You’ve Seen This Before
A beginner steps onto the tennis court.
Their movements are stiff, awkward, robotic.
They grip the racket tightly. Their swing looks forced. Their footwork is hesitant.
And the coach steps in with:
“Relax your arm!”
“Loosen up!”
“You need to flow more!”
But what if that stiffness wasn’t a problem to fix?
What if it was part of the learning process?
Enter the Degrees of Freedom Problem
In the 1930s, Russian neurophysiologist Nikolai Bernstein introduced a concept that remains central to motor learning: the degrees of freedom problem (Bernstein, 1967).
How does the human body control all the possible joint and muscle movements to perform coordinated, skilful actions?
The human body has over 600 muscles and more than 200 joints. Each joint can move in multiple directions, meaning the number of possible movement combinations is enormous.
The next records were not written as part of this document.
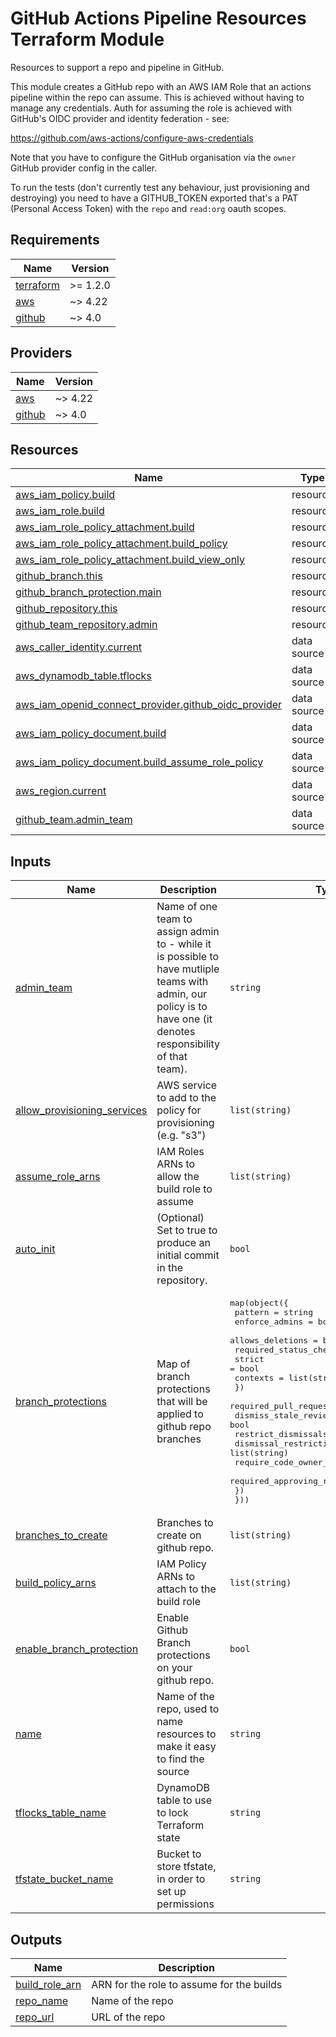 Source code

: <!-- BEGIN_TF_DOCS -->
# GitHub Actions Pipeline Resources Terraform Module

Resources to support a repo and pipeline in GitHub.

This module creates a GitHub repo with an AWS IAM Role that
an actions pipeline within the repo can assume. This is
achieved without having to manage any credentials. Auth for
assuming the role is achieved with GitHub's OIDC provider
and identity federation - see:

https://github.com/aws-actions/configure-aws-credentials

Note that you have to configure the GitHub organisation via
the `owner` GitHub provider config in the caller.

To run the tests (don't currently test any behaviour, just
provisioning and destroying) you need to have a GITHUB\_TOKEN
exported that's a PAT (Personal Access Token) with the
`repo` and `read:org` oauth scopes.

## Requirements

| Name | Version |
|------|---------|
| <a name="requirement_terraform"></a> [terraform](#requirement\_terraform) | >= 1.2.0 |
| <a name="requirement_aws"></a> [aws](#requirement\_aws) | ~> 4.22 |
| <a name="requirement_github"></a> [github](#requirement\_github) | ~> 4.0 |

## Providers

| Name | Version |
|------|---------|
| <a name="provider_aws"></a> [aws](#provider\_aws) | ~> 4.22 |
| <a name="provider_github"></a> [github](#provider\_github) | ~> 4.0 |

## Resources

| Name | Type |
|------|------|
| [aws_iam_policy.build](https://registry.terraform.io/providers/hashicorp/aws/latest/docs/resources/iam_policy) | resource |
| [aws_iam_role.build](https://registry.terraform.io/providers/hashicorp/aws/latest/docs/resources/iam_role) | resource |
| [aws_iam_role_policy_attachment.build](https://registry.terraform.io/providers/hashicorp/aws/latest/docs/resources/iam_role_policy_attachment) | resource |
| [aws_iam_role_policy_attachment.build_policy](https://registry.terraform.io/providers/hashicorp/aws/latest/docs/resources/iam_role_policy_attachment) | resource |
| [aws_iam_role_policy_attachment.build_view_only](https://registry.terraform.io/providers/hashicorp/aws/latest/docs/resources/iam_role_policy_attachment) | resource |
| [github_branch.this](https://registry.terraform.io/providers/integrations/github/latest/docs/resources/branch) | resource |
| [github_branch_protection.main](https://registry.terraform.io/providers/integrations/github/latest/docs/resources/branch_protection) | resource |
| [github_repository.this](https://registry.terraform.io/providers/integrations/github/latest/docs/resources/repository) | resource |
| [github_team_repository.admin](https://registry.terraform.io/providers/integrations/github/latest/docs/resources/team_repository) | resource |
| [aws_caller_identity.current](https://registry.terraform.io/providers/hashicorp/aws/latest/docs/data-sources/caller_identity) | data source |
| [aws_dynamodb_table.tflocks](https://registry.terraform.io/providers/hashicorp/aws/latest/docs/data-sources/dynamodb_table) | data source |
| [aws_iam_openid_connect_provider.github_oidc_provider](https://registry.terraform.io/providers/hashicorp/aws/latest/docs/data-sources/iam_openid_connect_provider) | data source |
| [aws_iam_policy_document.build](https://registry.terraform.io/providers/hashicorp/aws/latest/docs/data-sources/iam_policy_document) | data source |
| [aws_iam_policy_document.build_assume_role_policy](https://registry.terraform.io/providers/hashicorp/aws/latest/docs/data-sources/iam_policy_document) | data source |
| [aws_region.current](https://registry.terraform.io/providers/hashicorp/aws/latest/docs/data-sources/region) | data source |
| [github_team.admin_team](https://registry.terraform.io/providers/integrations/github/latest/docs/data-sources/team) | data source |

## Inputs

| Name | Description | Type | Default | Required |
|------|-------------|------|---------|:--------:|
| <a name="input_admin_team"></a> [admin\_team](#input\_admin\_team) | Name of one team to assign admin to - while it is possible to have mutliple teams with admin, our policy is to have one (it denotes responsibility of that team). | `string` | n/a | yes |
| <a name="input_allow_provisioning_services"></a> [allow\_provisioning\_services](#input\_allow\_provisioning\_services) | AWS service to add to the policy for provisioning (e.g. "s3") | `list(string)` | `[]` | no |
| <a name="input_assume_role_arns"></a> [assume\_role\_arns](#input\_assume\_role\_arns) | IAM Roles ARNs to allow the build role to assume | `list(string)` | `[]` | no |
| <a name="input_auto_init"></a> [auto\_init](#input\_auto\_init) | (Optional) Set to true to produce an initial commit in the repository. | `bool` | `false` | no |
| <a name="input_branch_protections"></a> [branch\_protections](#input\_branch\_protections) | Map of branch protections that will be applied to github repo branches | <pre>map(object({<br>    pattern          = string<br>    enforce_admins   = bool<br>    allows_deletions = bool<br>    required_status_checks = object({<br>      strict   = bool<br>      contexts = list(string)<br>    })<br>    required_pull_request_reviews = object({<br>      dismiss_stale_reviews           = bool<br>      restrict_dismissals             = bool<br>      dismissal_restrictions          = list(string)<br>      require_code_owner_reviews      = bool<br>      required_approving_review_count = number<br>    })<br>  }))</pre> | `{}` | no |
| <a name="input_branches_to_create"></a> [branches\_to\_create](#input\_branches\_to\_create) | Branches to create on github repo. | `list(string)` | `[]` | no |
| <a name="input_build_policy_arns"></a> [build\_policy\_arns](#input\_build\_policy\_arns) | IAM Policy ARNs to attach to the build role | `list(string)` | `[]` | no |
| <a name="input_enable_branch_protection"></a> [enable\_branch\_protection](#input\_enable\_branch\_protection) | Enable Github Branch protections on your github repo. | `bool` | `false` | no |
| <a name="input_name"></a> [name](#input\_name) | Name of the repo, used to name resources to make it easy to find the source | `string` | n/a | yes |
| <a name="input_tflocks_table_name"></a> [tflocks\_table\_name](#input\_tflocks\_table\_name) | DynamoDB table to use to lock Terraform state | `string` | n/a | yes |
| <a name="input_tfstate_bucket_name"></a> [tfstate\_bucket\_name](#input\_tfstate\_bucket\_name) | Bucket to store tfstate, in order to set up permissions | `string` | n/a | yes |

## Outputs

| Name | Description |
|------|-------------|
| <a name="output_build_role_arn"></a> [build\_role\_arn](#output\_build\_role\_arn) | ARN for the role to assume for the builds |
| <a name="output_repo_name"></a> [repo\_name](#output\_repo\_name) | Name of the repo |
| <a name="output_repo_url"></a> [repo\_url](#output\_repo\_url) | URL of the repo |
<!-- END_TF_DOCS -->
Coordinating all of these in a smooth, intentional movement, especially in a dynamic sport like tennis….. is a major challenge.
When learning a new skill, the body doesn’t yet know how to control all these variables efficiently. So it simplifies.
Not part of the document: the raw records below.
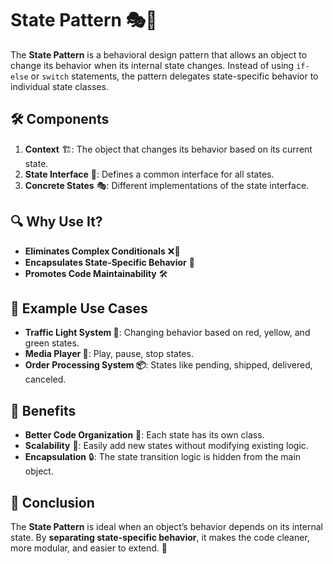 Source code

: # State Pattern 🎭🔄

The **State Pattern** is a behavioral design pattern that allows an object to change its behavior when its internal state changes. Instead of using `if-else` or `switch` statements, the pattern delegates state-specific behavior to individual state classes.

## 🛠️ Components

1. **Context** 🏗️: The object that changes its behavior based on its current state.
2. **State Interface** 🔄: Defines a common interface for all states.
3. **Concrete States** 🎭: Different implementations of the state interface.

## 🔍 Why Use It?

- **Eliminates Complex Conditionals** ❌🔀
- **Encapsulates State-Specific Behavior** 🔐
- **Promotes Code Maintainability** 🛠️

## 📝 Example Use Cases

- **Traffic Light System 🚦**: Changing behavior based on red, yellow, and green states.
- **Media Player 🎵**: Play, pause, stop states.
- **Order Processing System 📦**: States like pending, shipped, delivered, canceled.

## 🧠 Benefits

- **Better Code Organization** 📂: Each state has its own class.
- **Scalability** 🚀: Easily add new states without modifying existing logic.
- **Encapsulation** 🔒: The state transition logic is hidden from the main object.

## 🚀 Conclusion

The **State Pattern** is ideal when an object’s behavior depends on its internal state. By **separating state-specific behavior**, it makes the code cleaner, more modular, and easier to extend. 🌟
It freezes degrees of freedom, restricting movement in certain joints to reduce complexity and increase control.
Why Beginner Movement Looks Stiff
That robotic look you see in a beginner isn’t a mistake. It’s a smart adaptation. By limiting the number of joints in play, the learner simplifies the coordination problem. This allows for:
- Greater attentional focus on the outcome
- Fewer opportunities for failure
- A foundation of stability upon which more flexible movement can later emerge
This stage is known as the freezing phase in Bernstein’s three-stage model of skill learning:
- Freezing – reduce available movement to gain control
- Releasing – gradually allow more joints to participate
- Exploiting – use the full dynamics of the body to optimise performance (Bernstein, 1967)
When coaches mislabel early coordination as “bad technique,” they risk disrupting this adaptive process.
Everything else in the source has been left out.